After the military ouster of Mohammad Mursi following widespread protests, a vigorous, and maniacal, pro-military fervour has swept large swathes of the population. This is despite the state-led crackdown against Mursi’s supporters that has led not only to engagements with militants, but also hundreds of civilian deaths. Against the backdrop of a “war on terror” rhetoric promoted by the state’s media apparatus, many Egyptians have overlooked human rights abuses – and at the same time, there has been substantial political violence carried out by pro-Mursi militants.

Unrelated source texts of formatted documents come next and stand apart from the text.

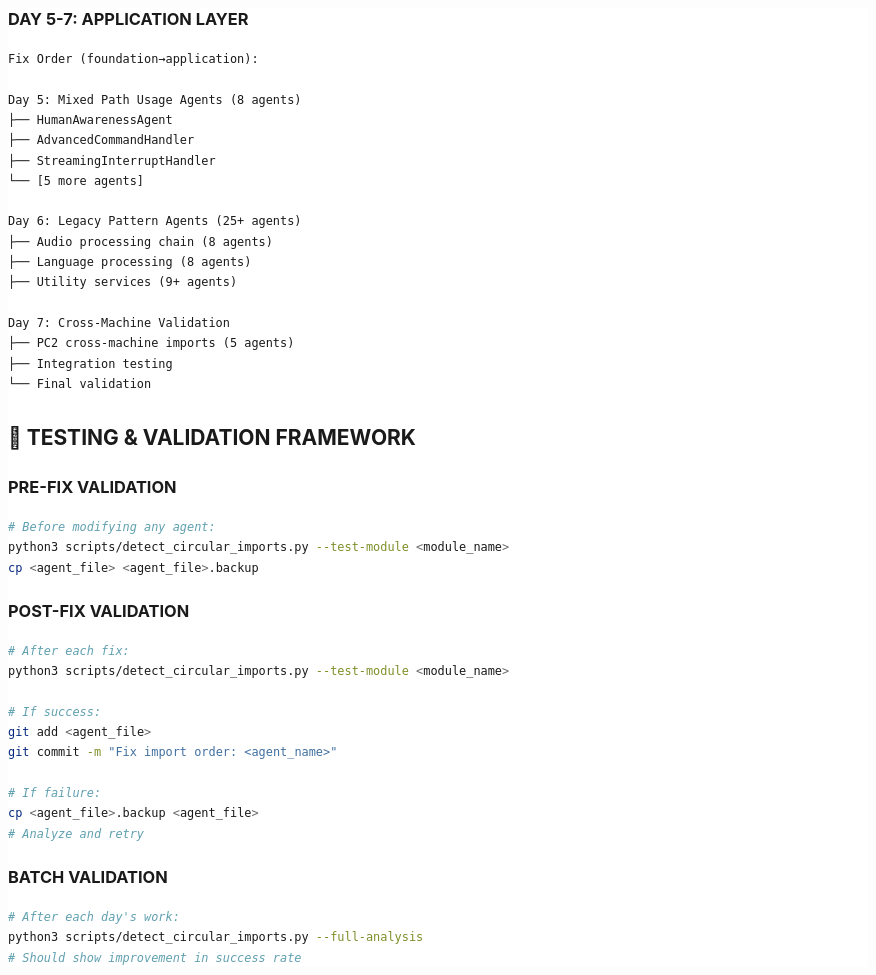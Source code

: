 ### **DAY 5-7: APPLICATION LAYER**
```
Fix Order (foundation→application):

Day 5: Mixed Path Usage Agents (8 agents)
├── HumanAwarenessAgent
├── AdvancedCommandHandler  
├── StreamingInterruptHandler
└── [5 more agents]

Day 6: Legacy Pattern Agents (25+ agents)
├── Audio processing chain (8 agents)
├── Language processing (8 agents)  
├── Utility services (9+ agents)

Day 7: Cross-Machine Validation
├── PC2 cross-machine imports (5 agents)
├── Integration testing
└── Final validation
```

## 🧪 TESTING & VALIDATION FRAMEWORK

### **PRE-FIX VALIDATION**
```bash
# Before modifying any agent:
python3 scripts/detect_circular_imports.py --test-module <module_name>
cp <agent_file> <agent_file>.backup
```

### **POST-FIX VALIDATION**
```bash
# After each fix:
python3 scripts/detect_circular_imports.py --test-module <module_name>

# If success:
git add <agent_file>
git commit -m "Fix import order: <agent_name>"

# If failure:
cp <agent_file>.backup <agent_file>
# Analyze and retry
```

### **BATCH VALIDATION**
```bash
# After each day's work:
python3 scripts/detect_circular_imports.py --full-analysis
# Should show improvement in success rate
```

All throughout that period, Youssef has not been on the airways – a scheduled off-season summer hiatus was extended due to the tense security environment, and then again owing to the passing of his mother. Despite Youssef writing a weekly column where he expressed his opinions on the political situation (and where he also explained why he was not on air), numerous rumors were circulated and even published by dubious sources about how his show had been banned under the new military-based interim regime. When he finally returned, some of his detractors seemed even more furious by his presence than his absence.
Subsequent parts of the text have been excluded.